Concept

Akali movement

Summary
The Akali movement əˈkɑːli, also called the Gurdwara Reform Movement, was a campaign to bring reform in the gurdwaras (the Sikh places of worship) in India during the early 1920s. The movement led to the introduction of the Sikh Gurdwara Bill in 1925, which placed all the historical Sikh shrines in India under the control of Shiromani Gurdwara Parbandhak Committee (SGPC). The Akalis also participated in the Indian independence movement against the British Government, and supported the non-cooperation movement against them. Sikh leaders of the Singh Sabha in a general meeting in Lahore in March 1919 formed the Central Sikh League in March 1919, which was formally inaugurated in December of that year.
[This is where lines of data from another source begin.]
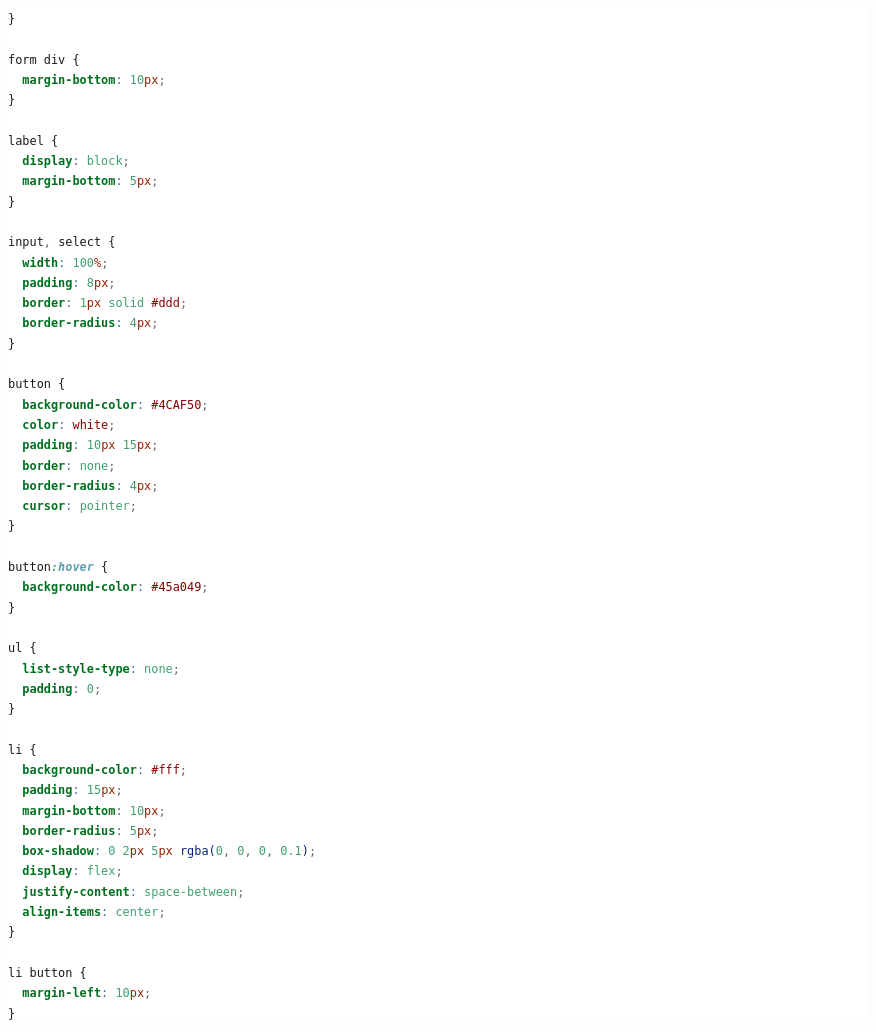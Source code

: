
 ```css
}

form div {
  margin-bottom: 10px;
}

label {
  display: block;
  margin-bottom: 5px;
}

input, select {
  width: 100%;
  padding: 8px;
  border: 1px solid #ddd;
  border-radius: 4px;
}

button {
  background-color: #4CAF50;
  color: white;
  padding: 10px 15px;
  border: none;
  border-radius: 4px;
  cursor: pointer;
}

button:hover {
  background-color: #45a049;
}

ul {
  list-style-type: none;
  padding: 0;
}

li {
  background-color: #fff;
  padding: 15px;
  margin-bottom: 10px;
  border-radius: 5px;
  box-shadow: 0 2px 5px rgba(0, 0, 0, 0.1);
  display: flex;
  justify-content: space-between;
  align-items: center;
}

li button {
  margin-left: 10px;
}
```
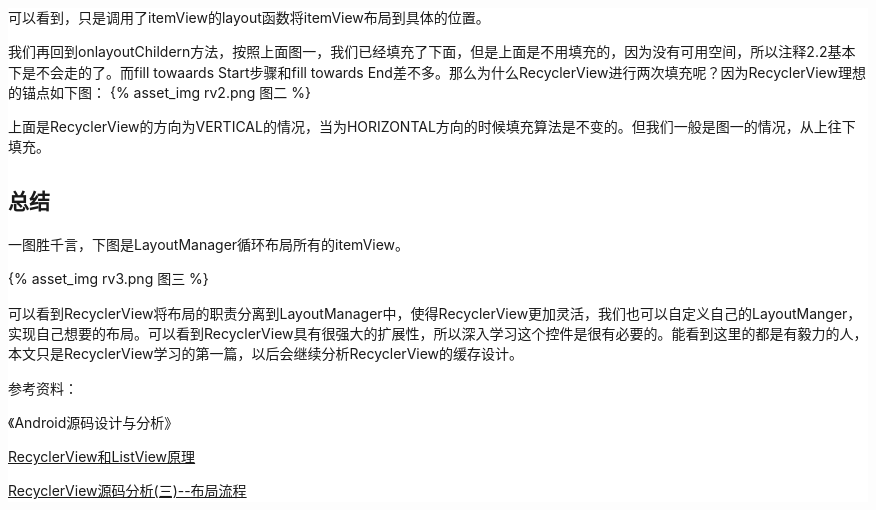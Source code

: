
 ```java
```
可以看到，只是调用了itemView的layout函数将itemView布局到具体的位置。

我们再回到onlayoutChildern方法，按照上面图一，我们已经填充了下面，但是上面是不用填充的，因为没有可用空间，所以注释2.2基本下是不会走的了。而fill towaards Start步骤和fill towards End差不多。那么为什么RecyclerView进行两次填充呢？因为RecyclerView理想的锚点如下图：
{% asset_img rv2.png 图二 %}

上面是RecyclerView的方向为VERTICAL的情况，当为HORIZONTAL方向的时候填充算法是不变的。但我们一般是图一的情况，从上往下填充。
## 总结
一图胜千言，下图是LayoutManager循环布局所有的itemView。

{% asset_img rv3.png 图三 %}

可以看到RecyclerView将布局的职责分离到LayoutManager中，使得RecyclerView更加灵活，我们也可以自定义自己的LayoutManger，实现自己想要的布局。可以看到RecyclerView具有很强大的扩展性，所以深入学习这个控件是很有必要的。能看到这里的都是有毅力的人，本文只是RecyclerView学习的第一篇，以后会继续分析RecyclerView的缓存设计。

参考资料：

《Android源码设计与分析》

[RecyclerView和ListView原理](https://blog.csdn.net/feather_wch/article/details/81613313#观察者模式)

[RecyclerView源码分析(三)--布局流程](https://www.jianshu.com/p/898479f103b6)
In its periodical, the Akali, it listed among its objectives the goals of bringing back control of the Khalsa College, Amritsar under the control of representatives of the Sikh community (accomplished in November 1920 by negating government control through refusing government grants), liberating gurdwaras from mahant control, and encouraging Sikhs to participate in the independence movement, lending support to the non-cooperation movement in October 1919. The Central Sikh League demanded the administration of the Golden Temple to be transferred from the government to an elected representative body of Sikhs answerable to the panth, and in October 1920 took control of the Golden Temple and Akal Takht. The Jallianwala Bagh massacre in April 1919 during the course of the national independence movement, subsequent words of support from Arur Singh, the head priest of the Golden Temple, to General Dyer, and the general disturbances in Punjab in 1919 provoked an outcry among Singh Sabha circles, and increased Sikh urgency to reclaim control of the gurdwaras. To pacify these sentiments, the colonial Punjab Government appointed a provisional committee of 36 members, entirely from Sikh landed aristocrat families, to formulate proposals regarding the operation of the Golden Temple.